+++ Exercise material +++

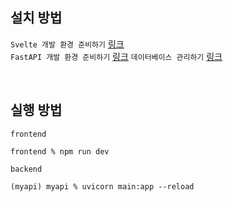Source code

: ## 설치 방법

`Svelte 개발 환경 준비하기` [링크](https://wikidocs.net/175833)  
`FastAPI 개발 환경 준비하기` [링크](https://wikidocs.net/175831)
`데이터베이스 관리하기` [링크](https://wikidocs.net/175967)

<br />

## 실행 방법

`frontend`

```
frontend % npm run dev
```

`backend`

```
(myapi) myapi % uvicorn main:app --reload
```
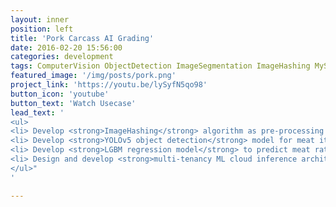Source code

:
 ```yaml
---
layout: inner
position: left
title: 'Pork Carcass AI Grading'
date: 2016-02-20 15:56:00
categories: development
tags: ComputerVision ObjectDetection ImageSegmentation ImageHashing MySQL Docker Kubernetes
featured_image: '/img/posts/pork.png'
project_link: 'https://youtu.be/lySyfN5qo98'
button_icon: 'youtube'
button_text: 'Watch Usecase'
lead_text: '
<ul>
<li> Develop <strong>ImageHashing</strong> algorithm as pre-processing stage to filter out non-pork images.</li>
<li> Develop <strong>YOLOv5 object detection</strong> model for meat item length segmentation.</li>
<li> Develop <strong>LGBM regression model</strong> to predict meat ratio.</strong></li>
<li> Design and develop <strong>multi-tenancy ML cloud inference architecture</strong> with Docker and Kubernetes.</li>
</ul>"
'

---
```

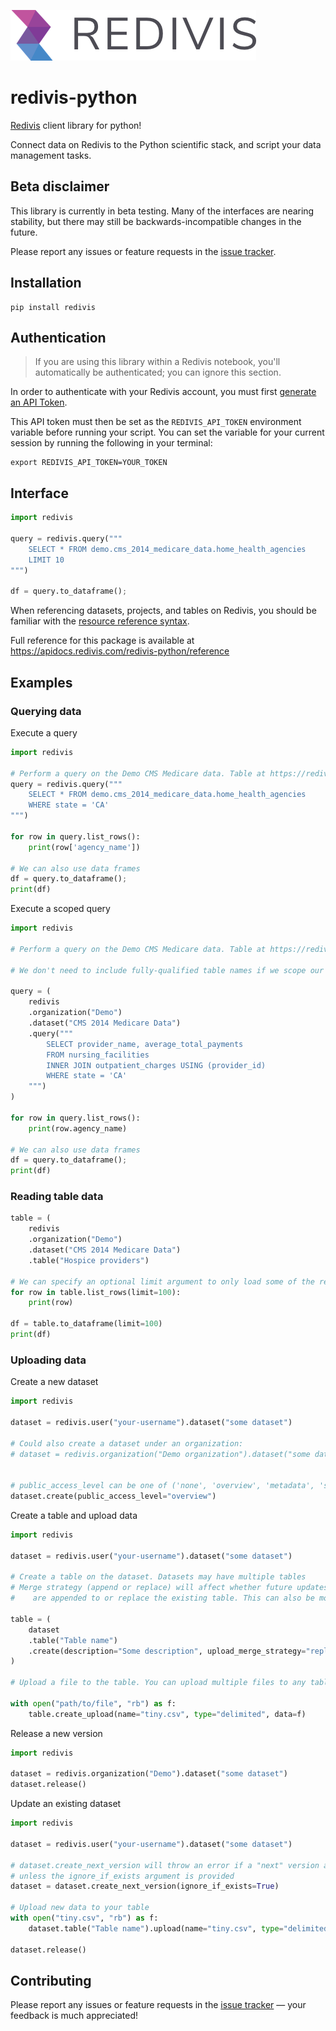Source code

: ![Redivis Logo](assets/logo_small.png)
# redivis-python
[Redivis](redivis.com) client library for python! 

Connect data on Redivis to the Python scientific stack, and script your data management tasks.

## Beta disclaimer
This library is currently in beta testing. Many of the interfaces are nearing stability, but there may still be backwards-incompatible changes in the future. 

Please report any issues or feature requests in the [issue tracker](https://github.com/redivis/redivis-python/issues).

## Installation
```
pip install redivis
```

## Authentication
> If you are using this library within a Redivis notebook, you'll automatically be authenticated; you can ignore this section.

In order to authenticate with your Redivis account, you must first [generate an API Token](https://apidocs.redivis.com/authorization).

This API token must then be set as the `REDIVIS_API_TOKEN` environment variable before running your script. You can set the variable for your current session by running the following in your terminal:
```
export REDIVIS_API_TOKEN=YOUR_TOKEN
```

## Interface
```py
import redivis

query = redivis.query("""
    SELECT * FROM demo.cms_2014_medicare_data.home_health_agencies 
    LIMIT 10
""")

df = query.to_dataframe();
```
When referencing datasets, projects, and tables on Redivis, you should be familiar with the [resource reference syntax](https://apidocs.redivis.com/referencing-resources).

Full reference for this package is available at https://apidocs.redivis.com/redivis-python/reference

## Examples

### Querying data
Execute a query
```py
import redivis

# Perform a query on the Demo CMS Medicare data. Table at https://redivis.com/demo/datasets/1754/tables
query = redivis.query("""
    SELECT * FROM demo.cms_2014_medicare_data.home_health_agencies 
    WHERE state = 'CA'
""")

for row in query.list_rows():
    print(row['agency_name'])

# We can also use data frames
df = query.to_dataframe();
print(df)
```
Execute a scoped query
```py
import redivis

# Perform a query on the Demo CMS Medicare data. Table at https://redivis.com/demo/datasets/1754/tablesd

# We don't need to include fully-qualified table names if we scope our query to the appropriate dataset or project

query = (
    redivis
    .organization("Demo")
    .dataset("CMS 2014 Medicare Data")
    .query("""
        SELECT provider_name, average_total_payments 
        FROM nursing_facilities
        INNER JOIN outpatient_charges USING (provider_id)
        WHERE state = 'CA'
    """)
)

for row in query.list_rows():
    print(row.agency_name)

# We can also use data frames
df = query.to_dataframe();
print(df)
```

### Reading table data
```py
table = (
    redivis
    .organization("Demo")
    .dataset("CMS 2014 Medicare Data")
    .table("Hospice providers")

# We can specify an optional limit argument to only load some of the records
for row in table.list_rows(limit=100):
    print(row)

df = table.to_dataframe(limit=100)
print(df)

```

### Uploading data
Create a new dataset
```py
import redivis

dataset = redivis.user("your-username").dataset("some dataset")

# Could also create a dataset under an organization:
# dataset = redivis.organization("Demo organization").dataset("some dataset")


# public_access_level can be one of ('none', 'overview', 'metadata', 'sample', 'data')
dataset.create(public_access_level="overview")
```
Create a table and upload data
```py
import redivis

dataset = redivis.user("your-username").dataset("some dataset")

# Create a table on the dataset. Datasets may have multiple tables
# Merge strategy (append or replace) will affect whether future updates
#    are appended to or replace the existing table. This can also be modified at a later point.

table = (
    dataset
    .table("Table name")
    .create(description="Some description", upload_merge_strategy="replace")
)

# Upload a file to the table. You can upload multiple files to any table, and they'll be appended together

with open("path/to/file", "rb") as f:
    table.create_upload(name="tiny.csv", type="delimited", data=f)
```
Release a new version
```py
import redivis

dataset = redivis.organization("Demo").dataset("some dataset")
dataset.release()
```
Update an existing dataset
```py
import redivis

dataset = redivis.user("your-username").dataset("some dataset")

# dataset.create_next_version will throw an error if a "next" version already exists,
# unless the ignore_if_exists argument is provided
dataset = dataset.create_next_version(ignore_if_exists=True)

# Upload new data to your table
with open("tiny.csv", "rb") as f:
    dataset.table("Table name").upload(name="tiny.csv", type="delimited", data=f)

dataset.release()
```

## Contributing
Please report any issues or feature requests in the [issue tracker](https://github.com/redivis/redivis-python/issues)
 — your feedback is much appreciated!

+++

### Work instructions
Leave out all pictures and output each line exactly, from the top of the records through the line that holds "[Redivis](redivis.com) client library".

### Response to the task
Source code

: ## 설치 방법

`Svelte 개발 환경 준비하기` [링크](https://wikidocs.net/175833)  
`FastAPI 개발 환경 준비하기` [링크](https://wikidocs.net/175831)
`데이터베이스 관리하기` [링크](https://wikidocs.net/175967)

<br />

## 실행 방법

`frontend`

```
frontend % npm run dev
```

`backend`

```
(myapi) myapi % uvicorn main:app --reload
```
Source code

:
 ```yaml
---
layout: inner
position: left
title: 'Pork Carcass AI Grading'
date: 2016-02-20 15:56:00
categories: development
tags: ComputerVision ObjectDetection ImageSegmentation ImageHashing MySQL Docker Kubernetes
featured_image: '/img/posts/pork.png'
project_link: 'https://youtu.be/lySyfN5qo98'
button_icon: 'youtube'
button_text: 'Watch Usecase'
lead_text: '
<ul>
<li> Develop <strong>ImageHashing</strong> algorithm as pre-processing stage to filter out non-pork images.</li>
<li> Develop <strong>YOLOv5 object detection</strong> model for meat item length segmentation.</li>
<li> Develop <strong>LGBM regression model</strong> to predict meat ratio.</strong></li>
<li> Design and develop <strong>multi-tenancy ML cloud inference architecture</strong> with Docker and Kubernetes.</li>
</ul>"
'

---
```

Source code

: ![Redivis Logo](assets/logo_small.png)
# redivis-python
[Redivis](redivis.com) client library for python! 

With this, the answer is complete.